В это же время складывается и другая традиция — поминовения павших воинов. Так, если схимонах Александр — Пересвет — погиб самым первым в битве на Куликовом поле (в поединке с ордынцем Челубеем), то другой схимонах — Андрей, он же Ослябя, уцелел в битве и в том же 1398 году упоминался как участник посольства из Москвы в Константинополь. В память о погибших именно в те времена установили ежегодное поминовение, которое попало на субботу перед днем Димитрия Солунского — тезоименитого князю Дмитрию Донскому. Так появилась известная Димитриевская родительская суббота, день воспоминания об упокоенных православных князьях и воинах, на поле брани убиенных. Очень важной также была традиция поминовения, связанная с празднованием Рождества Богородицы (в этот день состоялась победа в битве). Такой храм был в Старо-Симоновском монастыре, здесь похоронили (в разное время) Пересвета и Ослябю.

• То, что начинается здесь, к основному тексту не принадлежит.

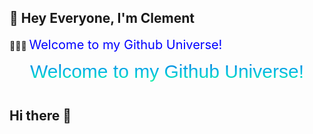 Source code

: ## 👋 Hey Everyone, I'm Clement
👨🏾‍💻 <span style="color:blue;font-size:20px"> Welcome to my Github Universe! </span>
<svg width="100%" height="60">
  <defs>
    <linearGradient id="gradient" gradientTransform="rotate(90)">
      <stop offset="0%"  stop-color="#2e6bc4" />
      <stop offset="25%" stop-color="#0092e2" />
      <stop offset="50%" stop-color="#00b5e4" />
      <stop offset="75%" stop-color="#00d4cd" />
      <stop offset="100%" stop-color="#20eea7" />
    </linearGradient>
  </defs>
  <text x="50%" y="50%" text-anchor="middle" dy=".35em"
        font-family="Arial" font-size="30"
        fill="url(#gradient)">
    Welcome to my Github Universe!
  </text>
</svg>

## Hi there 👋

<!--
**clementR97/clementR97** is a ✨ _special_ ✨ repository because its `README.md` (this file) appears on your GitHub profile.

Here are some ideas to get you started:

- 🔭 I’m currently working on ...
- 🌱 I’m currently learning ...
- 👯 I’m looking to collaborate on ...
- 🤔 I’m looking for help with ...
- 💬 Ask me about ...
- 📫 How to reach me: ...
- 😄 Pronouns: ...
- ⚡ Fun fact: ...
-->
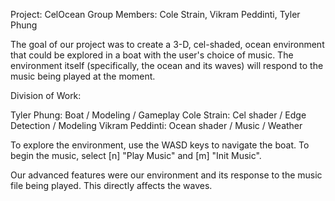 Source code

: Project: CelOcean
Group Members: Cole Strain, Vikram Peddinti, Tyler Phung

The goal of our project was to create a 3-D, cel-shaded, ocean environment that could be explored in a boat with the user's choice of music.  The environment itself (specifically, the ocean and its waves) will respond to the music being played at the moment. 

Division of Work:

Tyler Phung: Boat / Modeling / Gameplay
Cole Strain: Cel shader / Edge Detection / Modeling
Vikram Peddinti: Ocean shader / Music / Weather

To explore the environment, use the WASD keys to navigate the boat.  To begin the music, select [n] "Play Music" and [m] "Init Music".

Our advanced features were our environment and its response to the music file being played.  This directly affects the waves.  

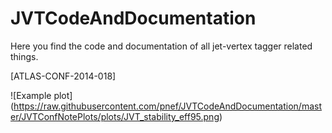 JVTCodeAndDocumentation
=======================

Here you find the code and documentation of all jet-vertex tagger related things. 

[ATLAS-CONF-2014-018]

![Example plot] (https://raw.githubusercontent.com/pnef/JVTCodeAndDocumentation/master/JVTConfNotePlots/plots/JVT_stability_eff95.png)
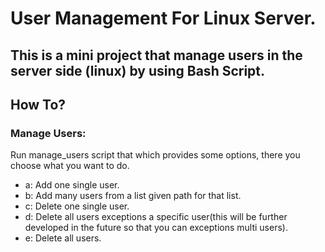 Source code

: # User Management For Linux Server.

## This is a mini project that manage users in the server side (linux) by using Bash Script.

## How To?
### Manage Users:
Run manage_users script that which provides some options, there you choose what you want to do.
- a: Add one single user.
- b: Add many users from a list given path for that list.
- c: Delete one single user.
- d: Delete all users exceptions a specific user(this will be further developed in the future so that you can exceptions multi users).
- e: Delete all users.
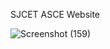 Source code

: SJCET ASCE Website



![Screenshot (159)](https://user-images.githubusercontent.com/82531317/162455651-1023d52f-20f6-4c2b-ad98-d8b1f17c5844.png)
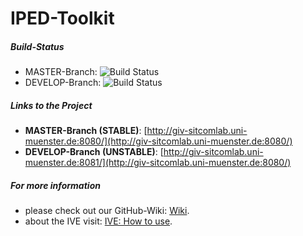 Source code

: IPED-Toolkit
=============================================================

##### Build-Status

* MASTER-Branch: ![Build Status](http://giv-sitcomlab.uni-muenster.de:4711/buildStatus/icon?job=iPED%20Toolkit%20Master%20(Stable))
* DEVELOP-Branch: ![Build Status](http://giv-sitcomlab.uni-muenster.de:4711/buildStatus/icon?job=iPED%20Toolkit%20Development%20(Unstable))

##### Links to the Project

* **MASTER-Branch (STABLE)**: [http://giv-sitcomlab.uni-muenster.de:8080/](http://giv-sitcomlab.uni-muenster.de:8080/)
* **DEVELOP-Branch (UNSTABLE)**: [http://giv-sitcomlab.uni-muenster.de:8081/](http://giv-sitcomlab.uni-muenster.de:8080/)


##### For more information
* please check out our GitHub-Wiki: [Wiki](https://github.com/TobiTobsen92/IPED-Development/wiki/home).
* about the IVE visit: [IVE: How to use](https://github.com/TobiTobsen92/IPED-Development/wiki/(V2.0)-IVE:-How-to-use).
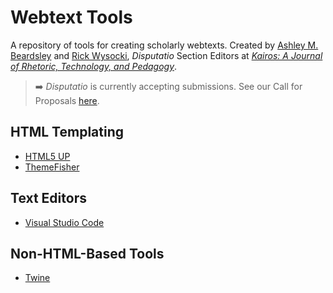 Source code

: # Webtext Tools

A repository of tools for creating scholarly webtexts. Created by [Ashley M. Beardsley](https://am-beardsley.github.io/beardsley/) and [Rick Wysocki](https://rickwysocki.com/), _Disputatio_ Section Editors at [_Kairos: A Journal of Rhetoric, Technology, and Pedagogy_](https://kairos.technorhetoric.net/).

> :arrow_right:	_Disputatio_ is currently accepting submissions. See our Call for Proposals [here](https://kairos.technorhetoric.net/cfw-disputatio.html).

## HTML Templating

- [HTML5 UP](https://html5up.net/)
- [ThemeFisher](https://themefisher.com/)

## Text Editors

- [Visual Studio Code](https://code.visualstudio.com/)

## Non-HTML-Based Tools

- [Twine](https://twinery.org/)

Савва и Юрий были духовно близки с вдовой Дмитрия Донского Евдокией. Богородице-Рождественский храм в Москве она построила в 1392–1393 годах. А Успенский собор в столице уже существовал. Звенигород повторил московское устроение, ведь он хотел быть второй Москвой, и не меньше. Так появился вослед за деревянным храмом Успения на Городке и деревянный храм Рождества на горе Сторожи.

Но вот дружина князя Юрия возвращается из похода на Булгарию. Появляются не только средства, но и новые мастера, умевшие возводить удивительные инженерные постройки на своей древней родине, обладающие секретами старинных технологий. Начинается строительство нового — каменного храма Успения на Городке, в годы, по нашему мнению, 1395—1396-й. И это не новая, а скорее хорошо забытая старая идея разных исследователей.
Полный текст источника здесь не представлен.